P1.05-004 Surfactant Protein C is a Prognostic Marker in Resected Non-Small Cell Lung Cancer

Abstract

The lung cancer cells express genes involved in key points of the lung development. The objective of this study was to determine the prognostic value of expression of embryonic markers in tumor tissue samples from patients with surgically-treated non-small cell lung cancer (NSCLC). Study based on 129 primary tumor samples from 102 patients with surgically-treated NSCLC (99% R0) and 27 lung samples. Expression of the following markers was evaluated by mRNA RT-qPCR assay: CEACAM5, FGFR2b, FRS2, MYCN, SFTPC, SHH, SHP2, and SOX17 in the tumor and lung samples. Statistical analyses included chi-squared tests, non-parametric tests, Kaplan Meier curves, log-rank and Cox regression tests. Patients' characteristics were: mean age 67 ± 8 years, squamous carcinoma (49%), adenocarcinoma (43%), pathological staging: I: 56%, II: 32%, III: 11% and IV: 1%. 18% received adjuvant chemotherapy, 1% radiotherapy and 7% both.

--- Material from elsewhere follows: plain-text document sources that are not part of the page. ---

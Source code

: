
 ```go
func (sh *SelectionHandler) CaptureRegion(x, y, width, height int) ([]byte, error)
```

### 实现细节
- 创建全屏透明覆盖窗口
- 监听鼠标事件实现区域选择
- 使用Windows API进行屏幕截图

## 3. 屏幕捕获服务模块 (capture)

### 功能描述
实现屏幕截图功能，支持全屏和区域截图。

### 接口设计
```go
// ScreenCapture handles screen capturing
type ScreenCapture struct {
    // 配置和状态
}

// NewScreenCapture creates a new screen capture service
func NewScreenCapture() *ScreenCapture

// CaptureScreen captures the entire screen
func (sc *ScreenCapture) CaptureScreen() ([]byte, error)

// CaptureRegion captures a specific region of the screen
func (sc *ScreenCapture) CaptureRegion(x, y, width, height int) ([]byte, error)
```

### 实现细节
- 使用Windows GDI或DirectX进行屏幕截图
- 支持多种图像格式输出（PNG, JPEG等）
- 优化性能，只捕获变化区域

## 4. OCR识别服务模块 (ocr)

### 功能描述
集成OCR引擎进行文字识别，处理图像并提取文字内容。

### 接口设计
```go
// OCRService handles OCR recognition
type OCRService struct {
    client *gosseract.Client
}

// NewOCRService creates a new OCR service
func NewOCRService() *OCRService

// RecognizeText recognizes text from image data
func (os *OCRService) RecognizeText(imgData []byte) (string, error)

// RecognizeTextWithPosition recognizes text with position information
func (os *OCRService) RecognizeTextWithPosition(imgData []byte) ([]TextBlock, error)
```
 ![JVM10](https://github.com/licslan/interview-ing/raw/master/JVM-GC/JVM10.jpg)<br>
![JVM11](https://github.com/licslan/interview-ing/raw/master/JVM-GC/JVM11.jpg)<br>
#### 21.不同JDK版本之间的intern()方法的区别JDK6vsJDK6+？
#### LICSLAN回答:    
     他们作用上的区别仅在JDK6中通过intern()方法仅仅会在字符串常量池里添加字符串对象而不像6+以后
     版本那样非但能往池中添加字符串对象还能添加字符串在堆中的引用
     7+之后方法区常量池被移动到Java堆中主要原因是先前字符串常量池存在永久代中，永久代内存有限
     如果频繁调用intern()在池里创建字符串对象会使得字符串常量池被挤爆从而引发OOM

CEACAM5 and MYCN were overexpressed in tumor samples related to lung samples (p<0,05), FGFR2b showed similar expression and FRS2, SFTPC, SHH, SHP2 and SOX17 were underexpressed (p<0,05). The squamous carcinomas expressed more FGFR2b, FRS2 and SFTPC (p<0,10), while adenocarcinomas expressed more CEACAM5 (p>0,05). Lymph node involvement was associated with SHH underexpression (p<0,05), intratumoral vascular invasion with CEACAM5 or FGFR2b underexpression (p<0,05) and relapse with SHH (p<0,05) or SFTPC (p=0,09) underexpression. Kaplan-Meier curves of SFTPC were plotted in figure 1. Underexpression of SFTPC in the tumor sample was associated with a 7-fold (7.3; 1.3-40.9) greater active risk of recurrence and a nearly 5-fold (4.9; 1.04-23.2) greater risk of death. Underexpression of SHP2 was associated with a shorter disease-free survival interval (DFS) and overall survival (OS) (p=0.055). Overexpression of FGFR2b or SHH was associated with longer DFS and OS (p<0.05; for SHH, p=0.07 for OS). Combining markers did not provide any additional information. Underexpression of SFTPC in tumor samples was independently associated with worse prognosis.